If this is Saturday . . .
it must be time for my normal Saturday morning reflection on teaching, life and everything else.
I don't know which bothers me more, that the recent Republican debates have not discussed education, or the policies of the Obama administration that I see as destructive.
I am reminded of something a former National Teacher of the Year wrote. Anthony Mullen once got frustrated being in a room full of political types and consultants talking about education "reform" who for the most part ignored him, until finally they asked him what he thought. He then wondered aloud why his opinion was not asked about improving medical outcomes, since he had about as much expertise on medical matters as they did on education. They did not respond well to his words.
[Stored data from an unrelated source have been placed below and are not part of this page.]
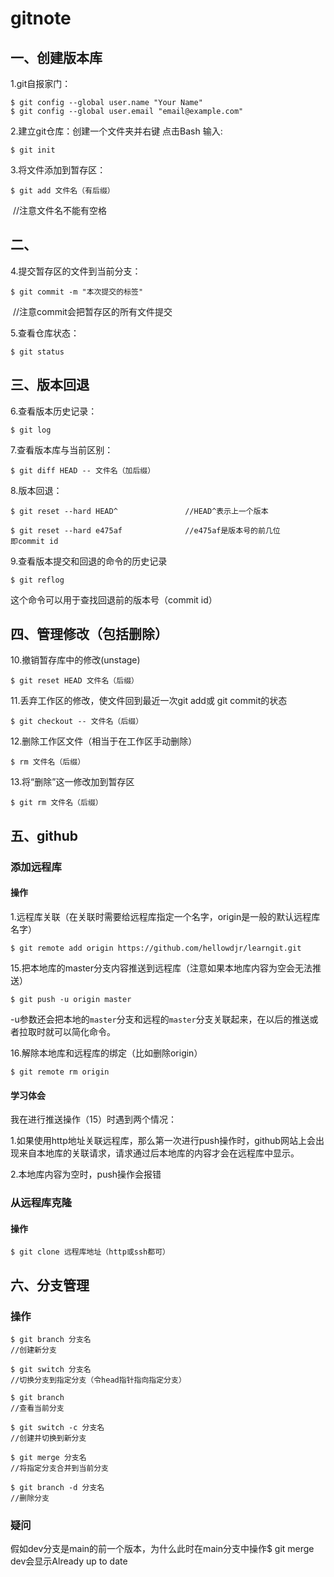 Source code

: # gitnote

## 一、创建版本库

1.git自报家门：

```
$ git config --global user.name "Your Name"
$ git config --global user.email "email@example.com"
```



2.建立git仓库：创建一个文件夹并右键   点击Bash  输入:

```
$ git init
```



3.将文件添加到暂存区：

```
$ git add 文件名（有后缀）
```

​                                                        //注意文件名不能有空格

## 二、

4.提交暂存区的文件到当前分支：

```
$ git commit -m "本次提交的标签"
```

​                                                                                                     //注意commit会把暂存区的所有文件提交



5.查看仓库状态：

```
$ git status
```



## 三、版本回退

6.查看版本历史记录：

```
$ git log
```



7.查看版本库与当前区别：

```
$ git diff HEAD -- 文件名（加后缀）
```



8.版本回退：

```
$ git reset --hard HEAD^               //HEAD^表示上一个版本

$ git reset --hard e475af              //e475af是版本号的前几位                                          即commit id
```



9.查看版本提交和回退的命令的历史记录

```
$ git reflog
```

  这个命令可以用于查找回退前的版本号（commit id）  



## 四、管理修改（包括删除）

10.撤销暂存库中的修改(unstage)

```
$ git reset HEAD 文件名（后缀）
```



11.丢弃工作区的修改，使文件回到最近一次git add或 git commit的状态

```
$ git checkout -- 文件名（后缀）
```



12.删除工作区文件（相当于在工作区手动删除）

```
$ rm 文件名（后缀）
```



13.将“删除”这一修改加到暂存区

```
$ git rm 文件名（后缀）
```



## 五、github

### 添加远程库

#### 操作

1.远程库关联（在关联时需要给远程库指定一个名字，origin是一般的默认远程库名字）

```
$ git remote add origin https://github.com/hellowdjr/learngit.git
```



15.把本地库的master分支内容推送到远程库（注意如果本地库内容为空会无法推送）

```
$ git push -u origin master
```

-u参数还会把本地的`master`分支和远程的`master`分支关联起来，在以后的推送或者拉取时就可以简化命令。



16.解除本地库和远程库的绑定（比如删除origin）

```
$ git remote rm origin
```

#### 学习体会

我在进行推送操作（15）时遇到两个情况：

1.如果使用http地址关联远程库，那么第一次进行push操作时，github网站上会出现来自本地库的关联请求，请求通过后本地库的内容才会在远程库中显示。

2.本地库内容为空时，push操作会报错

### 从远程库克隆

#### 操作

```
$ git clone 远程库地址（http或ssh都可）
```

## 六、分支管理

### 操作

```
$ git branch 分支名
//创建新分支

$ git switch 分支名
//切换分支到指定分支（令head指针指向指定分支）

$ git branch
//查看当前分支

$ git switch -c 分支名
//创建并切换到新分支

$ git merge 分支名
//将指定分支合并到当前分支

$ git branch -d 分支名
//删除分支
```

### 疑问

假如dev分支是main的前一个版本，为什么此时在main分支中操作$ git merge dev会显示Already up to date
On Tuesday I will see if at the local level things can be different. Our Superintendent is having one of several meetings he will hold with teachers. Each school in our immediate area was invited to send one teacher to a 90 minute meeting with the Superintendent and his top assistants. I am actually not the selectee of our school, in large part because I am increasingly likely to retire at the end of the year - the woman picked is actually my former student teacher!. But the President of the union was asked to select 5 additional teachers and he asked me, surprisingly during a phone call in which I first informed him I was resigning as lead union rep for our building (I have too much else on my plate at this point). The Superintendent knows me and my work, and several of his assistants who will be there are people with whom i have worked. I'm not sure what will be accomplished, as we have been given no agenda to help prepare us, but at least it is an attempt to include the voices of teachers as policy is being discussed.
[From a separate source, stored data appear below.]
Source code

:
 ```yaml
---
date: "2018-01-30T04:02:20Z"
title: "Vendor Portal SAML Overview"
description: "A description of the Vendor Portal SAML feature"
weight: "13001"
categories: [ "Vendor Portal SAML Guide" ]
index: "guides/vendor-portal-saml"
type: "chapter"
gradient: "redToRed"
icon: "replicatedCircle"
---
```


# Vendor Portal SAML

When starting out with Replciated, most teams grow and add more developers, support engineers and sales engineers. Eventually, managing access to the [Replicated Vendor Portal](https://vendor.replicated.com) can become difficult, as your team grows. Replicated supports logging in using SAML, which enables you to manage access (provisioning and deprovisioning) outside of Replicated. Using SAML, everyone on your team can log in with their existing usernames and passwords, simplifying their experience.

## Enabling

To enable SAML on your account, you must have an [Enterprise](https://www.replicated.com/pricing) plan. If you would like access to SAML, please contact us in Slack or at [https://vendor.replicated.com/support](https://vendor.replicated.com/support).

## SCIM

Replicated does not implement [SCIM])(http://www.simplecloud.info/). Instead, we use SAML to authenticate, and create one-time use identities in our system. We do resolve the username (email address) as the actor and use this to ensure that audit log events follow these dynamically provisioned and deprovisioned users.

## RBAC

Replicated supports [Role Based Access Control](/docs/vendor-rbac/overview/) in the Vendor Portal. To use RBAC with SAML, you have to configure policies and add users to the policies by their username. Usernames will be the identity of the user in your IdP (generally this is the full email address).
I mentioned that I am increasingly likely to retire. I have no idea if I will be accepted either for the doctoral program at Harvard to which I have applied, or for the fellowship at Columbia to which I have also applied. It might be both, it might be neither. But the process of applying has helped me think through seriously what I want to do with the rest of my life. I am as I write this less than 4 months from my 66th birthday, and less than 1 from when my first Social Security check will be deposited in my account. That helps make more pertinent the reflections about my future.
The combination of the increasing pace of the political season, the possible impending approach of the end of my teaching career, the concerns about my own future and the future of this country - this is the context in which i write this morning.